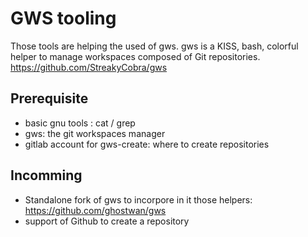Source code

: # GWS tooling

Those tools are helping the used of gws.
gws is a KISS, bash, colorful helper to manage workspaces composed of Git repositories.
https://github.com/StreakyCobra/gws

## Prerequisite

- basic gnu tools : cat / grep
- gws: the git workspaces manager
- gitlab account for gws-create: where to create repositories

## Incomming

- Standalone fork of gws to incorpore in it those helpers: https://github.com/ghostwan/gws
- support of Github to create a repository




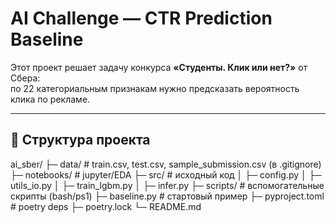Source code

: # AI Challenge — CTR Prediction Baseline

Этот проект решает задачу конкурса **«Студенты. Клик или нет?»** от Сбера:  
по 22 категориальным признакам нужно предсказать вероятность клика по рекламе.

---

## 📂 Структура проекта

ai_sber/
├─ data/ # train.csv, test.csv, sample_submission.csv (в .gitignore)
├─ notebooks/ # jupyter/EDA
├─ src/ # исходный код
│ ├─ config.py
│ ├─ utils_io.py
│ ├─ train_lgbm.py
│ ├─ infer.py
├─ scripts/ # вспомогательные скрипты (bash/ps1)
├─ baseline.py # стартовый пример
├─ pyproject.toml # poetry deps
├─ poetry.lock
└─ README.md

■ ■ ■ ■ ■

## Your goal
Look through the entries above and say how many lines hold the word "workspaces", giving the number alone.

## Response area
2